((
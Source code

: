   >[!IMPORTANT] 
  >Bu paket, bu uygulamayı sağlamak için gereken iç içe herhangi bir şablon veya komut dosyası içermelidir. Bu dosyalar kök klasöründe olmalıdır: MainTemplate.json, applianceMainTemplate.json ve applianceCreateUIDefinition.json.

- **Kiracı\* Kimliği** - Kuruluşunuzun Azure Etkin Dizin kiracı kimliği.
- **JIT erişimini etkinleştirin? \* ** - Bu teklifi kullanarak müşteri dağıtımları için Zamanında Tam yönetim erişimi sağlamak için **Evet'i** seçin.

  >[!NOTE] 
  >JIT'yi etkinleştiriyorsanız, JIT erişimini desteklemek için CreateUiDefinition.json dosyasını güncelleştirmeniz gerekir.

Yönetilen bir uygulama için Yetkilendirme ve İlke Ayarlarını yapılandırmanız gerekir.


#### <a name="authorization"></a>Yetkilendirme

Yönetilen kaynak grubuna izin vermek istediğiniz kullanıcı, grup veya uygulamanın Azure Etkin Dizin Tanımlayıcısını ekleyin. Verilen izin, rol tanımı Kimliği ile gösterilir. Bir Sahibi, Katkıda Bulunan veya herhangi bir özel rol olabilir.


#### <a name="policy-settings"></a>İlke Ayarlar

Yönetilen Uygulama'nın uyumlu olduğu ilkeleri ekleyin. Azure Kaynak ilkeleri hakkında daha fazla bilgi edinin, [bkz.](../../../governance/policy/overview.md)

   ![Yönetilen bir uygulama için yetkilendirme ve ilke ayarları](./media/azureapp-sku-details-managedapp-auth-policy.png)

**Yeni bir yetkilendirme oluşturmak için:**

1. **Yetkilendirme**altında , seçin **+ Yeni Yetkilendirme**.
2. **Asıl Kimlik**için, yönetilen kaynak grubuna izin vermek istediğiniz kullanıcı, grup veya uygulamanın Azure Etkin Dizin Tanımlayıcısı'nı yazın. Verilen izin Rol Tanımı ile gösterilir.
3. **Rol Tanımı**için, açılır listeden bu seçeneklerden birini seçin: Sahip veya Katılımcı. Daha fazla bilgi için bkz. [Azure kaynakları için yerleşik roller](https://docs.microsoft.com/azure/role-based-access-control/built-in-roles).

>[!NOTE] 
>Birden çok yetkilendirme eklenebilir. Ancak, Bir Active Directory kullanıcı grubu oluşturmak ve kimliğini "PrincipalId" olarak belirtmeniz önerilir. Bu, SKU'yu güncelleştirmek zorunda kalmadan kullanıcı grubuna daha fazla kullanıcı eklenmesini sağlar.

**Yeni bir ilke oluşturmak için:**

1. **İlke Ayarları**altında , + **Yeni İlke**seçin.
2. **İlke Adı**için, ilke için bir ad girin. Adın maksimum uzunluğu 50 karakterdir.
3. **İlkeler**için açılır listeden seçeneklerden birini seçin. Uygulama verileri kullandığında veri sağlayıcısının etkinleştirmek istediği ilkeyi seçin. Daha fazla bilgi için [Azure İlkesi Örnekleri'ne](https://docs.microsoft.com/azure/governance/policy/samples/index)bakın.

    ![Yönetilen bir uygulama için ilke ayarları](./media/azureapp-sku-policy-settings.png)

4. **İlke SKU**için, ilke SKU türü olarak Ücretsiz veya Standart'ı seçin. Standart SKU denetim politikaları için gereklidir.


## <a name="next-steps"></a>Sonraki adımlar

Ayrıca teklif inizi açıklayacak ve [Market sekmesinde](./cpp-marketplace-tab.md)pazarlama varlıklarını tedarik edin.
))
The lines above that hold the word "media" are the ones to copy.

> [ANSWER TO THE PROBLEM]
   ![Yönetilen bir uygulama için yetkilendirme ve ilke ayarları](./media/azureapp-sku-details-managedapp-auth-policy.png)
    ![Yönetilen bir uygulama için ilke ayarları](./media/azureapp-sku-policy-settings.png)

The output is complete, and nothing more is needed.